For the word "suitable" took me right back. It was one of my father's favourite words. But not in a good way. Oh no.

It was his way of terminating my friendships, desires or intentions.

"Oh, she's not suitable," he would say to me irritably, upon meeting a friend of mine,"You're forbidden to see her again".

I should mention here that my family were barely middle class with no great aspirations of grandeur at all.

"But why dad?" I was always in terror of making him mad. His rages were legendary and the man hated to be challenged.

"Just not suitable, that's all."

One could never be saucy and ask suitable for what. The backdoor to my mother, his translator, was inevitably used when Dad was not around.

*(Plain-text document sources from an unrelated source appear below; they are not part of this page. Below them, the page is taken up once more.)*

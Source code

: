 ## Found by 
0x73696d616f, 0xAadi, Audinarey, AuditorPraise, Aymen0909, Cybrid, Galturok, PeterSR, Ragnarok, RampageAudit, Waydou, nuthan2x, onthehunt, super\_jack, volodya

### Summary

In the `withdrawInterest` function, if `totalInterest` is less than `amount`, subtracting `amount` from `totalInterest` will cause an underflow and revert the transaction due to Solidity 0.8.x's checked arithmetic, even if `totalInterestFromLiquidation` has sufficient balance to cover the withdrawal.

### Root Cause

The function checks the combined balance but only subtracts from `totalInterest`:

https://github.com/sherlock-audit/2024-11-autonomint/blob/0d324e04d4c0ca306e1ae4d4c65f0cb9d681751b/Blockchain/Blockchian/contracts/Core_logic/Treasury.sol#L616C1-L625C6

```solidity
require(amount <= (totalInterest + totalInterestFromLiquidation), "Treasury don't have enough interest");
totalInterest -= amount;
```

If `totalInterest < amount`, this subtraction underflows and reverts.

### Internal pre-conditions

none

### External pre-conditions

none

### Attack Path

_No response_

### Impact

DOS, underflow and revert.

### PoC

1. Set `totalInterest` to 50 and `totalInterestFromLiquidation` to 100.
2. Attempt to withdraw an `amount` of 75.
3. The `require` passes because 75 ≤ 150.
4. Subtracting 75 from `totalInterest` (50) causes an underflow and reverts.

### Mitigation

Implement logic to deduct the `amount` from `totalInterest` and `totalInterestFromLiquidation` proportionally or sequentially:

It would usually be a flimsy reason for the unsuitability. Like the following:

1. The father drank
2. She/he ran with a rough crowd.
3. The family were "blackguards" - one of his favourite words.
4. They voted Fine Gael
5. They were protestant.
6. They were Jewish and didn't care about the One True God. Or Jesus and his Mother.
7. They didn't believe in education.
8. The father committed suicide.
8. An aunt was an actress.


Doesn't it all sound so 18th century-ish?

I am still best friends with an unsuitable since First Class (aged 6) in the national school I attended.

Why was she not suitable?

Her father owned and raced greyhounds and would take his daughter and myself to the pub on a Sunday afternoon and feed us Tanoras and Taytos.

We had to sneak around behind Dad's back for years and years and was he pissed off - she was a bridesmaid at my wedding!

Oh, the stories I could tell you about my Irish Cacklick childhood!





15 comments:

  1. I can't imagine forbidding my kids from befriending anyone based on not liking something about their family. We're all standing on the same ground.

    (Although - I can't help but cringe a little at the greyhound bit - I used to have a rescued racer and have read a bit about it, and it's a cruel sport.)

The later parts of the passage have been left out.